BEGIN Record extracts
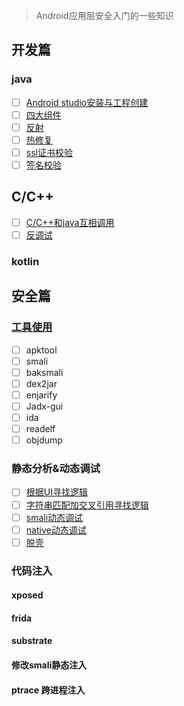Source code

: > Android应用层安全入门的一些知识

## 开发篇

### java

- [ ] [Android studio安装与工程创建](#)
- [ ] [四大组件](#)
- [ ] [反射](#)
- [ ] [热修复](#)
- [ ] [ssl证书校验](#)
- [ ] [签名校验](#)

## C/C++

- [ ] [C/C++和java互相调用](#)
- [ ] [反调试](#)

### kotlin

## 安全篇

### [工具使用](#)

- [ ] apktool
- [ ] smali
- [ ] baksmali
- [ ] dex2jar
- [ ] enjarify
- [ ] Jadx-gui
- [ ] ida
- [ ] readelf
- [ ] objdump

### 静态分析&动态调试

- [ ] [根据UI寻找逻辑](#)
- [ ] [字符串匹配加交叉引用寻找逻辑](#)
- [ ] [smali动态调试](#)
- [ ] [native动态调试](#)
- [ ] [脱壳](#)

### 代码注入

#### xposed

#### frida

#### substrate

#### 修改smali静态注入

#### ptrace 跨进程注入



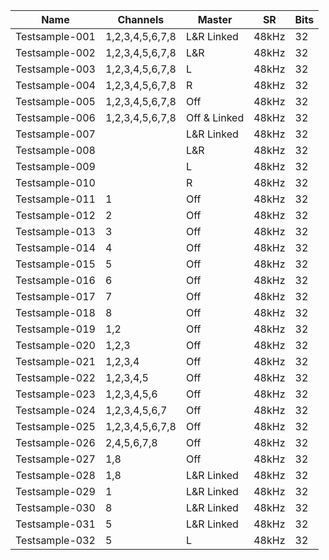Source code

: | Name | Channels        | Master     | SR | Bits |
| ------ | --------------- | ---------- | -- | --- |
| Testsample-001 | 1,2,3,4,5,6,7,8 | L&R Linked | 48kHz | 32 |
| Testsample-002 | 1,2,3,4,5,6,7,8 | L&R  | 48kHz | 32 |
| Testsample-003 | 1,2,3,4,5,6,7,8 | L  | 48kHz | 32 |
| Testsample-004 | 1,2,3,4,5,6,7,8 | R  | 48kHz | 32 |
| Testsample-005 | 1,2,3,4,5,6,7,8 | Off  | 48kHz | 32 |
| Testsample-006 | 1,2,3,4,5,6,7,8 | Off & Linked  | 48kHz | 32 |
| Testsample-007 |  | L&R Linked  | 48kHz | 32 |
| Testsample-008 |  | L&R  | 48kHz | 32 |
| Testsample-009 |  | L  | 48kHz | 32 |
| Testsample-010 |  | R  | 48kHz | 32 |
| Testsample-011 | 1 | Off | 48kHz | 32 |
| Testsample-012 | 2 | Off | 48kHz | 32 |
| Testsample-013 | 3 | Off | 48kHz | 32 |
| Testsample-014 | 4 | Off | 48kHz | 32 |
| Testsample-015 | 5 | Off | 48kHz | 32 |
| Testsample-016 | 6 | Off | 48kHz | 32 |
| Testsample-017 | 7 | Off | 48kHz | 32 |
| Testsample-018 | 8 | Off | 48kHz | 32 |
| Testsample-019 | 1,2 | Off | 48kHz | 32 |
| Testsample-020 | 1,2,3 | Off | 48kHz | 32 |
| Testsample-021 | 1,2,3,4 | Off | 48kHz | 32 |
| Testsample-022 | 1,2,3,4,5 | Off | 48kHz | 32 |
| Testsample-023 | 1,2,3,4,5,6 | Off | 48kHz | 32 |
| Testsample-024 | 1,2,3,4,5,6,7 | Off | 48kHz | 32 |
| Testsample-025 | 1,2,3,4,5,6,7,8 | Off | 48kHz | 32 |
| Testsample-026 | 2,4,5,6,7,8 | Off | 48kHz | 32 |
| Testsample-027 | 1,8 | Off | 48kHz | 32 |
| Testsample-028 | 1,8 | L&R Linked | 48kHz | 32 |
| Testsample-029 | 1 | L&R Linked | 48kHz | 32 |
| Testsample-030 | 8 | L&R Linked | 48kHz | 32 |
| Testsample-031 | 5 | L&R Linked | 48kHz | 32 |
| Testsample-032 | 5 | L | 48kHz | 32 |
END Record extracts
--- Task details ---
As listed above, the lines from the line with "Testsample-003 | 1,2,3,4,5,6,7,8" to the line with "Testsample-006 | 1,2,3,4,5,6,7,8" are to be echoed exactly, with both ends included and nothing added.

--- Written reply ---
| Testsample-003 | 1,2,3,4,5,6,7,8 | L  | 48kHz | 32 |
| Testsample-004 | 1,2,3,4,5,6,7,8 | R  | 48kHz | 32 |
| Testsample-005 | 1,2,3,4,5,6,7,8 | Off  | 48kHz | 32 |
| Testsample-006 | 1,2,3,4,5,6,7,8 | Off & Linked  | 48kHz | 32 |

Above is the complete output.